While Nintendo expressed its intention to cater to both core and casual gamers with its DS and Wii strategies, many fans have expressed concerns that Nintendo may leave them behind for the casual market. We’ve heard promises from Reggie that this will never happen, who cited this year’s launches of Metroid Prime 3: Corruption, Super Mario Galaxy, and Super Smash Bros. Brawl. Shigeru Miyamoto, on the other hand, says that the core and casual markets can really be the same thing.
By creating the Wii remote, Nintendo partially wanted to start everyone off at a brand new starting line. It brings new players in with its simplicity, and offers traditional gamers some new challenges. One complaint core gamers have had about the casual games is not the control schemes, but the length and difficulty. Mr. Miyamoto says that if Nintendo can strive to make a new game fun, that both the core and casual audiences will embrace a new game like Super Mario Galaxy.
“What I mean is that there is no point in making a difficulty level the fun factor of a game. We are making Super Mario Galaxy as a new and fun experience which aims at providing a very appealing, convincing and—before all—fun experience. If we managed to do so, then I’m sure even the core gamers will find it appealing.
“We need to release more games which feel like games. It is important that people who are playing them feel that the games are indeed fun to play… Now there is this concept I always focus on, which is you have to feel the fun of a game by only trying it, and that concerns Super Mario Galaxy, of course.

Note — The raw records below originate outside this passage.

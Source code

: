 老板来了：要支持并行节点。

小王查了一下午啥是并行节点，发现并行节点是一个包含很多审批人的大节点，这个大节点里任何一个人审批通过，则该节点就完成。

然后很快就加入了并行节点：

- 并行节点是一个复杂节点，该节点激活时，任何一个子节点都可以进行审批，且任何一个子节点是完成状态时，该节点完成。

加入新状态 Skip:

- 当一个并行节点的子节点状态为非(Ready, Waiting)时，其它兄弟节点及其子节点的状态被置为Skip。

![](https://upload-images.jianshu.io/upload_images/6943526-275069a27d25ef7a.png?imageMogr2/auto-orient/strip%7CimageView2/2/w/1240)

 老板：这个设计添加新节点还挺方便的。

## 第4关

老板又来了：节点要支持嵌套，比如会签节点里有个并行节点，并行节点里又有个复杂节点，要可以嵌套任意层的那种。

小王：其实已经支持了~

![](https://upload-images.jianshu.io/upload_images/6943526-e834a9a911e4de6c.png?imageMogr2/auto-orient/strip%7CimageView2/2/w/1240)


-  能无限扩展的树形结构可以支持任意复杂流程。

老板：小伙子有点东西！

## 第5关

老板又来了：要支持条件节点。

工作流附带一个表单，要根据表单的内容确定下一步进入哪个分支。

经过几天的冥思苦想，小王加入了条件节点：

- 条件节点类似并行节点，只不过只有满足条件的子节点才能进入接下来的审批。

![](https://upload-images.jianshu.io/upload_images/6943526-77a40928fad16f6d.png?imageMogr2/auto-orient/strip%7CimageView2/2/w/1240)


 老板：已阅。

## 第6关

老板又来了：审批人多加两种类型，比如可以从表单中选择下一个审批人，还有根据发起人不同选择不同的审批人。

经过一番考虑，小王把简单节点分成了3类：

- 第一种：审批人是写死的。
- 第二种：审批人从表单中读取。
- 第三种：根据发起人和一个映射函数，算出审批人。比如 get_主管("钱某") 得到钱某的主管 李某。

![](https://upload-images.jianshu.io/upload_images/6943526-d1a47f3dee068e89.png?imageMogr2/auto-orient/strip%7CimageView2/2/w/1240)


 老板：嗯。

Should it be fun by only playing it a short time, this indicates already it has a big value as a product… It is very important that the full fun of the game is being felt in the first stage 1-1.”
Finding the balance to make a game fun, addictive, and challenging isn’t hard…but this isn’t a Flash game or mobile phone game. To pull it off on a console, and to do it consistently, would be a breakthrough for big production games.